What you will do: Show all lines of the listing that hold the word "README".

==========

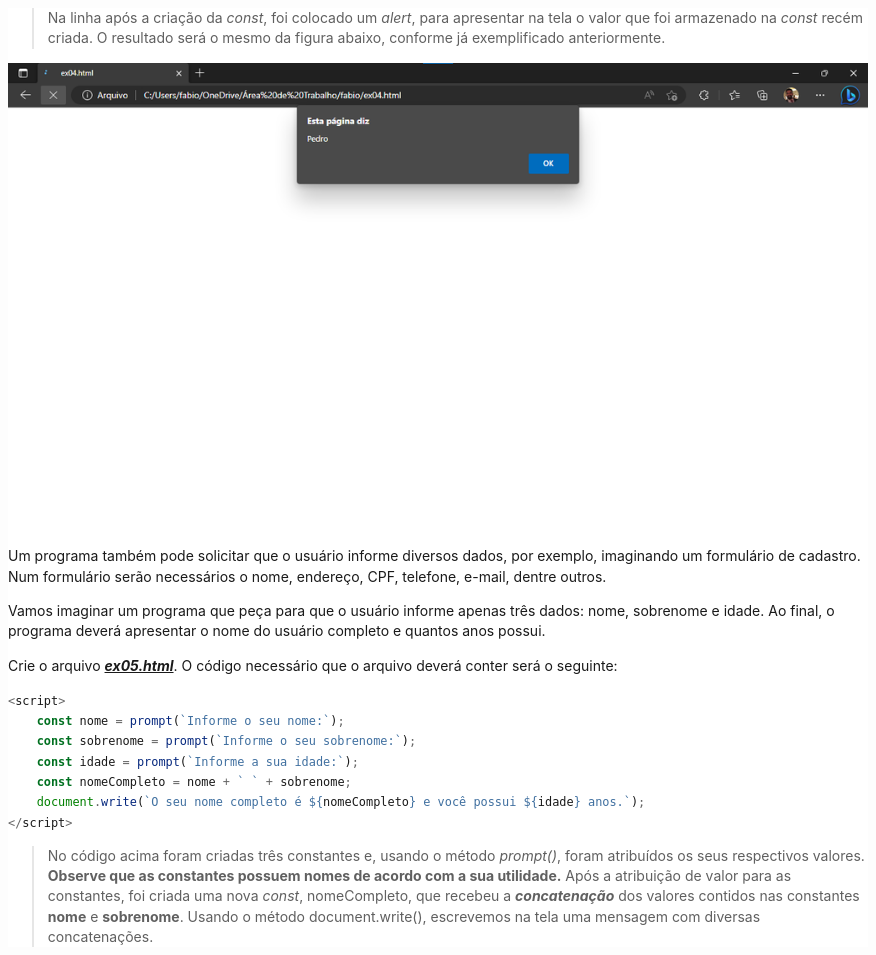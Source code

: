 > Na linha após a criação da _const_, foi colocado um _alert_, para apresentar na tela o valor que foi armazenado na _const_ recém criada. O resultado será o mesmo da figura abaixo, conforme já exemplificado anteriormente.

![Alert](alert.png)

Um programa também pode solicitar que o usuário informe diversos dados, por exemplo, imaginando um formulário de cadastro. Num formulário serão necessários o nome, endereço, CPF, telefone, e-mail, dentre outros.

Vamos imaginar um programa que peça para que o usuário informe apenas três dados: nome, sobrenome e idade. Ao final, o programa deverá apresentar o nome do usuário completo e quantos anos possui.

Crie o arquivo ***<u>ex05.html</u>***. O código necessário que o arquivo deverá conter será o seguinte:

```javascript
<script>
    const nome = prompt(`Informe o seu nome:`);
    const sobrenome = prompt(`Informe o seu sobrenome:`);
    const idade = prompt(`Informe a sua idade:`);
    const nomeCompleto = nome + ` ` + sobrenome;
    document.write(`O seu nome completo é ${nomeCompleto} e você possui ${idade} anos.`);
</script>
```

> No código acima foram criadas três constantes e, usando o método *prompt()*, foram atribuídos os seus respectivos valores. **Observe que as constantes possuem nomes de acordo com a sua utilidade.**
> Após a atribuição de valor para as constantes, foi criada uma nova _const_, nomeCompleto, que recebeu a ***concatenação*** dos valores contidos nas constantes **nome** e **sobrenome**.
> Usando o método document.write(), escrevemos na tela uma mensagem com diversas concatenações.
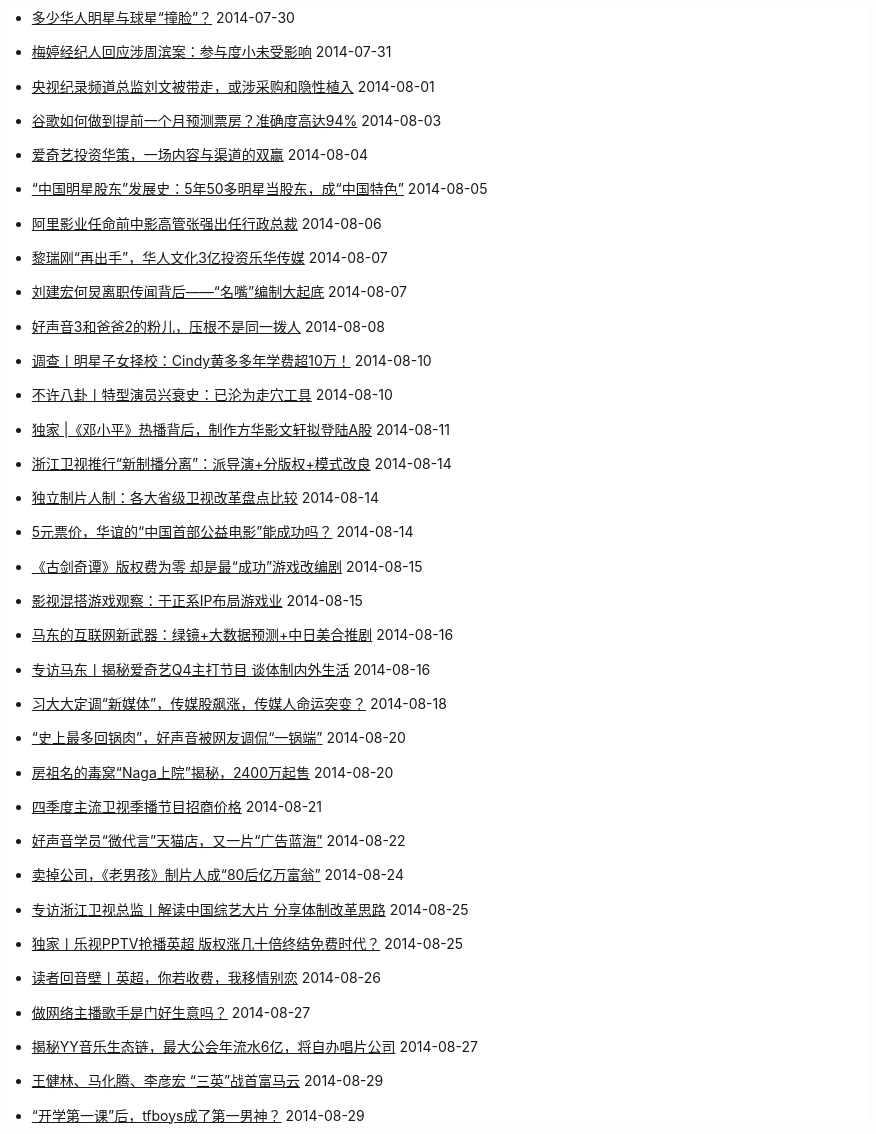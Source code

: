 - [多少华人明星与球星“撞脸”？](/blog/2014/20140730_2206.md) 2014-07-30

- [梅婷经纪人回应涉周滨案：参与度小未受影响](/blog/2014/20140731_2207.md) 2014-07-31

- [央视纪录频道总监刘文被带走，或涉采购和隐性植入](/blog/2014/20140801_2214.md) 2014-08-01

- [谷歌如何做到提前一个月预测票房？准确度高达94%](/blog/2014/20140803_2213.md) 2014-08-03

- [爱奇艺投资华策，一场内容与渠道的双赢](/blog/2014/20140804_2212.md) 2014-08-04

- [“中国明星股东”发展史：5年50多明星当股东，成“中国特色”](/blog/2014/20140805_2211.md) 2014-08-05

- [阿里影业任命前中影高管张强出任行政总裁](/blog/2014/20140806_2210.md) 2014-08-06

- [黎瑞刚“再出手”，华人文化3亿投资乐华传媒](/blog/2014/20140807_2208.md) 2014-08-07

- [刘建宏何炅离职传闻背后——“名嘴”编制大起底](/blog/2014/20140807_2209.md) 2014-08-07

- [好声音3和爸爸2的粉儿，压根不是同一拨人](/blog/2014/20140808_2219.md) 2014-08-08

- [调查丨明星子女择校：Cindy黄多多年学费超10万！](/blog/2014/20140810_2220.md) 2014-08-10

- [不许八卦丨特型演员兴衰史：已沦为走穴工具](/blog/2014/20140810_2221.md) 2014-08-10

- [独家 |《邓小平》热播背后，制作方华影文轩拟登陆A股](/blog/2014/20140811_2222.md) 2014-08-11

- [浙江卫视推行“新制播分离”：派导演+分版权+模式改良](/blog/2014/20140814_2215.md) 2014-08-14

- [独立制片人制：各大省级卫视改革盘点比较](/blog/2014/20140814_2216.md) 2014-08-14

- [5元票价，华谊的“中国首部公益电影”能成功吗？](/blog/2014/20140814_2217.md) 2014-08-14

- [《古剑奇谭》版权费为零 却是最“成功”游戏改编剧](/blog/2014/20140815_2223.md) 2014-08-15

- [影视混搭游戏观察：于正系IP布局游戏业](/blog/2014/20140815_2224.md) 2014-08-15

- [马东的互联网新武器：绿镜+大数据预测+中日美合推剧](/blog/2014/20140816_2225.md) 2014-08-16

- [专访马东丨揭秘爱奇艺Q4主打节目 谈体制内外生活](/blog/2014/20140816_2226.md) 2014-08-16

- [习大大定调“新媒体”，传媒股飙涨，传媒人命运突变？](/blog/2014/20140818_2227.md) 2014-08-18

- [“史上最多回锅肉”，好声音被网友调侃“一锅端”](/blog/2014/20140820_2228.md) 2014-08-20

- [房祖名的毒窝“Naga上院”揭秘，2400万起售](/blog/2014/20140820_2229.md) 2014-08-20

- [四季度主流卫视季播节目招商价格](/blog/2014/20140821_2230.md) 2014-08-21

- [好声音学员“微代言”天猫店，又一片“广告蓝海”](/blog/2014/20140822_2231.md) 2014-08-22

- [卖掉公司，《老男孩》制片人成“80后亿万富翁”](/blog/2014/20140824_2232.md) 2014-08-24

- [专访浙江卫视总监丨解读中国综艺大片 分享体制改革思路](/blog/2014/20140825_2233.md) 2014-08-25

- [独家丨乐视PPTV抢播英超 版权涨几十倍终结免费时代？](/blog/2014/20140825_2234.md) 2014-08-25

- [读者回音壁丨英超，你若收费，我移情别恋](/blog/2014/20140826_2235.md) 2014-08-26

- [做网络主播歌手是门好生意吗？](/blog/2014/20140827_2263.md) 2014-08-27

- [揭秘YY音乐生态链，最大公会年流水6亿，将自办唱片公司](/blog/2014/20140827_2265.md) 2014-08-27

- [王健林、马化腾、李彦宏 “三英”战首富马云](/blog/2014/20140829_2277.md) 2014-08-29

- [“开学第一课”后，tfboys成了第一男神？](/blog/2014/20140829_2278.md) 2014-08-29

==========

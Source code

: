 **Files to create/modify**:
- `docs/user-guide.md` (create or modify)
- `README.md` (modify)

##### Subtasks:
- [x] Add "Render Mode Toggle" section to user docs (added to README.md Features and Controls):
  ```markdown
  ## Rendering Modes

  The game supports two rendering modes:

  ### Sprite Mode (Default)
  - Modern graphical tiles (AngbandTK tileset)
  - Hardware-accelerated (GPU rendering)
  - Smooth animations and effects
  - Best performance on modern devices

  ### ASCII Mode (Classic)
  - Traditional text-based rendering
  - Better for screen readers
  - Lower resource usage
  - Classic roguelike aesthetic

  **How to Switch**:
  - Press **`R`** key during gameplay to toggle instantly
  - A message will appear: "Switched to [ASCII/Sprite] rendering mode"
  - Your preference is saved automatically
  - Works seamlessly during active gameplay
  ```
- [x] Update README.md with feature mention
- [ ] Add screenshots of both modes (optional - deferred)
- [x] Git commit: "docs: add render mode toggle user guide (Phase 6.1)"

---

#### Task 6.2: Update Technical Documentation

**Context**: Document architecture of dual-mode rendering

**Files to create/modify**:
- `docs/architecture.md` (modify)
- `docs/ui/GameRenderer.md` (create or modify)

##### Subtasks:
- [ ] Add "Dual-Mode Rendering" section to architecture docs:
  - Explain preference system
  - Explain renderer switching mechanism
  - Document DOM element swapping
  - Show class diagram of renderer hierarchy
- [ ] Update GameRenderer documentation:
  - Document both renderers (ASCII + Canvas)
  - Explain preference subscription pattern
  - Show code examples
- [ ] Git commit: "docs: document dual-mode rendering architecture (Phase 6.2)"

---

==========

Problem solution:
- `README.md` (modify)
- [x] Add "Render Mode Toggle" section to user docs (added to README.md Features and Controls):
- [x] Update README.md with feature mention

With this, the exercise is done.